5. What did you and your wife gain from this experience?
A child. But seriously, that’s a huge question. The first thing is that if we didn't already feel like a unified couple, we now feel more trust and affection for each other than ever. For the first three days of Genevieve’s life, she was my second thought and Merrill was my first. Especially because the narrative of our birth was so dramatic and intense, the enormity of what Merrill accomplished made my jaw drop for days. I kept repeating “I’m so proud of you,” though not from a place of authority (like a dad would say it), rather from a deep respect and awe. Merrill is powerful and she will never lose my attention for that. 
In addition, the birth sacralized our home.  It isn't gross that Merrill’s blood covered the bed where Genevieve was born and where we sleep, it’s sacred. It is the holiest experience of my life and it’s recapitulated by our nightly rituals of going to bed at night and cooking breakfast in the morning and watching the PBS News Hour at 6 pm. Never again will this house be ordinary. You can read the full birth story here

6. Do you have recommendations for dads-to-be about labor and delivery?
Can I answer bluntly? Good.
Do it on purpose. Quite simply, you betray your family if you don’t educate yourself about the process, your options, and how you can support your partner.  Learn everything you can, and please get over all the stereotypical worries of not-yet-fathers. Practice saying placenta, cervix, and mucous plug over and over until it’s no longer weird, because it’s not.  And don’t put any sexist burden on your wife of trying to stay sexy while she gives birth; if you’re scarred by seeing your child emerge from your partner’s vagina, then you’ve got a lot more preparation to do. If it still bothers you, keep it to yourself. 

ON PARENTING:
7. What have been the highlights of early fatherhood?
Aside from the typical ones, which include the daily epiphany Merrill and I have that we made a human together and that there’s a baby in our house and it’s ours and not somebody else’s, I like the little things Genevieve does. When she farts, it’s hilarious. When she sneezes, it’s epic. She recently found her upper lip and makes a funny sound when she sucks it in and blows it back out; I can’t imitate because I have teeth.

8. Do you have recommendations for dads-to-be about being a father?

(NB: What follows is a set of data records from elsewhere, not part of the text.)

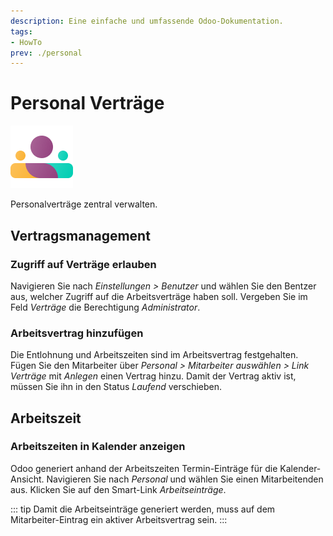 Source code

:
 ```yaml
---
description: Eine einfache und umfassende Odoo-Dokumentation.
tags:
- HowTo
prev: ./personal
---
```

# Personal Verträge
![icons_odoo_hr](assets/icons_odoo_hr.png)

Personalverträge zentral verwalten.

## Vertragsmanagement

### Zugriff auf Verträge erlauben

Navigieren Sie nach *Einstellungen > Benutzer* und wählen Sie den Bentzer aus, welcher Zugriff auf die Arbeitsverträge haben soll. Vergeben Sie im Feld *Verträge* die Berechtigung *Administrator*.

### Arbeitsvertrag hinzufügen

Die Entlohnung und Arbeitszeiten sind im Arbeitsvertrag festgehalten. Fügen Sie den Mitarbeiter über *Personal > Mitarbeiter auswählen > Link Verträge* mit *Anlegen* einen Vertrag hinzu. Damit der Vertrag aktiv ist, müssen Sie ihn in den Status *Laufend* verschieben.

## Arbeitszeit

### Arbeitszeiten in Kalender anzeigen

Odoo generiert anhand der Arbeitszeiten Termin-Einträge für die Kalender-Ansicht. Navigieren Sie nach *Personal* und wählen Sie einen Mitarbeitenden aus. Klicken Sie auf den Smart-Link *Arbeitseinträge*.

::: tip
Damit die Arbeitseinträge generiert werden, muss auf dem Mitarbeiter-Eintrag ein aktiver Arbeitsvertrag sein.
:::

I’m still so new at this, so I feel strange writing advice. But I suppose that I’ll tell dads these two things.
Breastfeeding is hard. Recovering from childbirth (of all varieties) is hard. Everything you do to help in those first weeks (like changing most of the diapers) still won’t add up to the challenges early moms face. Bear her burdens.

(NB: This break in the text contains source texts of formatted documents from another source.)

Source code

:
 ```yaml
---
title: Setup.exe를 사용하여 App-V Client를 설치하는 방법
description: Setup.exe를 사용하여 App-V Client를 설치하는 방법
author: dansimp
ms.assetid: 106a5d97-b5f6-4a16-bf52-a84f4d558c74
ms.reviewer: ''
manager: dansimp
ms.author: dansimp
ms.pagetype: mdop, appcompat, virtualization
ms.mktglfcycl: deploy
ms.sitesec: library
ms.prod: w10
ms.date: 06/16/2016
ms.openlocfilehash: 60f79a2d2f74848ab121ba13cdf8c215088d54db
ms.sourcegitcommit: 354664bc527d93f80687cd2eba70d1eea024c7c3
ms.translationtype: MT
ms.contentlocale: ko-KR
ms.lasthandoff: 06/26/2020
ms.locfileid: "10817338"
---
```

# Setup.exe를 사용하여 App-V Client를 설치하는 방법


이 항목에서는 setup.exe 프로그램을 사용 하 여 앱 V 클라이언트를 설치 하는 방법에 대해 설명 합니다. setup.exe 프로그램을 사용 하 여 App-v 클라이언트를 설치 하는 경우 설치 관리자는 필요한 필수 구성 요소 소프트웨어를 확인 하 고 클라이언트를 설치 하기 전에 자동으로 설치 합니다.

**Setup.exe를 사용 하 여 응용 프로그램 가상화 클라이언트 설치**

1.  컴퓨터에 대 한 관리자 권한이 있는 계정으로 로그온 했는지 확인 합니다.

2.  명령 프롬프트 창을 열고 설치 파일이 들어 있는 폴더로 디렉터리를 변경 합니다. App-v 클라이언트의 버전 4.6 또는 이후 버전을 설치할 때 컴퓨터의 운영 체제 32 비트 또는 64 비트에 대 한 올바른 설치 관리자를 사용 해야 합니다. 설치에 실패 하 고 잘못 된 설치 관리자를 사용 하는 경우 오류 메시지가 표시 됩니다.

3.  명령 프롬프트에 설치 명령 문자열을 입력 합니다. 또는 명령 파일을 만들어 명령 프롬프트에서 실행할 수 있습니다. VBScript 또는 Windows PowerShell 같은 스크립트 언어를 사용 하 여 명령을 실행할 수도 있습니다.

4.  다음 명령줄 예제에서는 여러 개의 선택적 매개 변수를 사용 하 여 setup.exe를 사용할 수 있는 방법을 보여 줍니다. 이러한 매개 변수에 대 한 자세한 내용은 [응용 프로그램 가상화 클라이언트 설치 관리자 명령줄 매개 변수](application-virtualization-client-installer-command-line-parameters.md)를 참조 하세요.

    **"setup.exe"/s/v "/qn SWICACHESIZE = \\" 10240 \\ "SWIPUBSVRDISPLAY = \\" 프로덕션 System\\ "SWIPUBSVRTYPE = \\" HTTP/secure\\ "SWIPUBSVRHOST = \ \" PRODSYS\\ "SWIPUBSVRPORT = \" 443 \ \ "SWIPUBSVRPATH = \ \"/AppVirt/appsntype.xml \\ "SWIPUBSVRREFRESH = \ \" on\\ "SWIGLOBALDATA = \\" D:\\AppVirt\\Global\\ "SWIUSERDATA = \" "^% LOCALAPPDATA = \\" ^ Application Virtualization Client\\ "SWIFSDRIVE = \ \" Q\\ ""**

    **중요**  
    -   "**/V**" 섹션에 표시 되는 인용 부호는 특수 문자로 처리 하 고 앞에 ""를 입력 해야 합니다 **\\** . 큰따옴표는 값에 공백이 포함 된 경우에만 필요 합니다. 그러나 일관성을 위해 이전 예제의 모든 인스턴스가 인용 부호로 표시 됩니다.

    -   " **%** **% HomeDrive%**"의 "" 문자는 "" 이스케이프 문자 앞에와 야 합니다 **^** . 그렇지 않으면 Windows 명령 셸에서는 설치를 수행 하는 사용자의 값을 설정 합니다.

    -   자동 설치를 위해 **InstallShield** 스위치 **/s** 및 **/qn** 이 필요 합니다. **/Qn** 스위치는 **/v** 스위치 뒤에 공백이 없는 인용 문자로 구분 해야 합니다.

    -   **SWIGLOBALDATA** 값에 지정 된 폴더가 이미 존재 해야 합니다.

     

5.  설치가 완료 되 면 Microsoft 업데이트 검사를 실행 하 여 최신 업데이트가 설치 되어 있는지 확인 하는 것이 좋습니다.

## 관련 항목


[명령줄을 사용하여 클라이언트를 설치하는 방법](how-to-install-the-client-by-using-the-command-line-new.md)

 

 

Secondly, trust your partner’s and your intuitions. It’s important to be informed and to seek advice, but don’t over-Google. We mammals are preconditioned to seek the best interest of our offspring. Fret not. 
Michael holding Genevieve skin-to-skin an hour after birth while the midwife tended to me. 
Our first morning together. 
Genevieve's first time to the park. She was 4 days old. 
At the park at 6 weeks old.
Our stroll around Nashville
She loves watching TV with daddy. 
Bedtime stories, too
Two amazing, new fathers with their little ones.